Meilleures pratiques pour sécuriser l’IA
Compte tenu de la nature volatile de la sécurité de l’IA, Cisco recommande plusieurs étapes pratiques pour les organisations :
- Gérer les risques tout au long du cycle de vie de l’IA : Il est crucial d’identifier et de réduire les risques à chaque étape du cycle de vie de l’IA, de la source de données et de la formation de modèles à leur déploiement et à leur surveillance. Cela inclut également la sécurisation des composants tiers, l’application de solides garde-fous et le contrôle strict des points d’accès.

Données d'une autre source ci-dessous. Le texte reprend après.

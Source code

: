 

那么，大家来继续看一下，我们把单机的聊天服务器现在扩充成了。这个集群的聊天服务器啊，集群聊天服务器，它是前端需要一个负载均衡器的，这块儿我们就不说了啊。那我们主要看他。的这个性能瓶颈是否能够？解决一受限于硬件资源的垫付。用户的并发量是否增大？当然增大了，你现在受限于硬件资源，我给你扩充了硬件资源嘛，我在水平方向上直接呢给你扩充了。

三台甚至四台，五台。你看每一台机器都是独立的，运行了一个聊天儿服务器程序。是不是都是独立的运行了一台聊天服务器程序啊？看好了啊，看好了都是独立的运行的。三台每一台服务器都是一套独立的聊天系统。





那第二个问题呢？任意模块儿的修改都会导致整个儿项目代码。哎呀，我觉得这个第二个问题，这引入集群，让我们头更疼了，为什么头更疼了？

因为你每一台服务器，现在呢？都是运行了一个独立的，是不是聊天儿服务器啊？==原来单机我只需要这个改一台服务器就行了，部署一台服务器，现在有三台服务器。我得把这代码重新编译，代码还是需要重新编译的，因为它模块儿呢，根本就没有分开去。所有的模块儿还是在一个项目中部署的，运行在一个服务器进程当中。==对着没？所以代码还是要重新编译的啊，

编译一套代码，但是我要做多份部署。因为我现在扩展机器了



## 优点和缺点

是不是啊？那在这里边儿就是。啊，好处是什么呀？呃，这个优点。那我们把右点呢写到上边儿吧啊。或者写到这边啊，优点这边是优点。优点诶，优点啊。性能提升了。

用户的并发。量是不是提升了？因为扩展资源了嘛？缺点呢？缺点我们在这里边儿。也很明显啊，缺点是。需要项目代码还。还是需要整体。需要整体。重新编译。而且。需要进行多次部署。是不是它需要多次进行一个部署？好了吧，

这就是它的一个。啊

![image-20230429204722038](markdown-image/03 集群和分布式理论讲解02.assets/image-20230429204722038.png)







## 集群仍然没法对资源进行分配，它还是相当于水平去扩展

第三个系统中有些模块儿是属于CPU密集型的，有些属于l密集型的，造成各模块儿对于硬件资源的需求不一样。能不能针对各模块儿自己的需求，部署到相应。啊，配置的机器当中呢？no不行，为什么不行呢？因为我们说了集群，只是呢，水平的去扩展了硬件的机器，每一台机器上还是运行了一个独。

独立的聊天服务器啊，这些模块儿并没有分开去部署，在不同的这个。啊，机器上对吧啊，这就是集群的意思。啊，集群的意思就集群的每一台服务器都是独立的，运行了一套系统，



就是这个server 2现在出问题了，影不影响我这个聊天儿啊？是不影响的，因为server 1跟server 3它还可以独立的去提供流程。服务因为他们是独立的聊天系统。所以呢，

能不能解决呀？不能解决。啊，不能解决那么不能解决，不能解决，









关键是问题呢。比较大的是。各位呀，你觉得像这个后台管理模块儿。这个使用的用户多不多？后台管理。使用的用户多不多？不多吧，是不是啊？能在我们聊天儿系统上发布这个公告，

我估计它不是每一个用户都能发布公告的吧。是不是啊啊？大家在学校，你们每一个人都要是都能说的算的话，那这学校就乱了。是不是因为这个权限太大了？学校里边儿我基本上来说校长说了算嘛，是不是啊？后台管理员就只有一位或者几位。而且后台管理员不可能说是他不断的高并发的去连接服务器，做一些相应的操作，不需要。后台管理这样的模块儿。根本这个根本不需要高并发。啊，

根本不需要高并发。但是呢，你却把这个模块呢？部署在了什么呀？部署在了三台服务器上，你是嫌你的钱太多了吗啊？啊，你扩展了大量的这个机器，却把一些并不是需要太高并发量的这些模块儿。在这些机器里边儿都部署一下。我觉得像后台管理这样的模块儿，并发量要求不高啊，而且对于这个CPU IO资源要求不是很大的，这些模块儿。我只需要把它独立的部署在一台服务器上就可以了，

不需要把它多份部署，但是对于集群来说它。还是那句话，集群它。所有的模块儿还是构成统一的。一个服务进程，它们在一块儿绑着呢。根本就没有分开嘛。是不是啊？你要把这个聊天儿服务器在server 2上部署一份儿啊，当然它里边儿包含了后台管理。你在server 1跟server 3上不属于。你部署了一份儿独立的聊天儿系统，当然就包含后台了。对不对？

- Utiliser les pratiques de cybersécurité établies : Même si l’IA est unique, les meilleures pratiques de cybersécurité traditionnelles sont toujours essentielles. Des techniques telles que le contrôle d’accès, la gestion des autorisations et la prévention de la perte de données peuvent jouer un rôle vital.
- Se concentrer sur les domaines vulnérables : Les organisations devraient se concentrer sur les domaines les plus susceptibles d’être ciblés, tels que les chaînes d’approvisionnement et les applications d’IA tierces. En comprenant où se trouvent les vulnérabilités, les entreprises peuvent mettre en œuvre des défenses plus ciblées.
- Éduquer et former les employés : Alors que les outils d’IA deviennent plus répandus, il est important de former les utilisateurs à l’utilisation responsable de l’IA et à la sensibilisation aux risques. Un effectif bien informé aide à réduire l’exposition accidentelle de données et les abus.
Regarder vers l’avenir
L’adoption de l’IA continuera de croître, et avec elle, les risques de sécurité évolueront. Les gouvernements et les organisations du monde entier reconnaissent ces défis et commencent à élaborer des politiques et des réglementations pour guider la sécurité de l’IA. Comme le souligne le rapport de Cisco, l’équilibre entre la sécurité de l’IA et le progrès définira la prochaine ère du développement et du déploiement de l’IA. Les organisations qui donnent la priorité à la sécurité ainsi qu’à l’innovation seront les mieux équipées pour relever les défis et saisir les opportunités émergentes. Les politiques et les réglementations pour guider la sécurité de l’IA seront essentielles pour maintenir la confiance, protéger la vie privée et assurer des opérations commerciales fluides.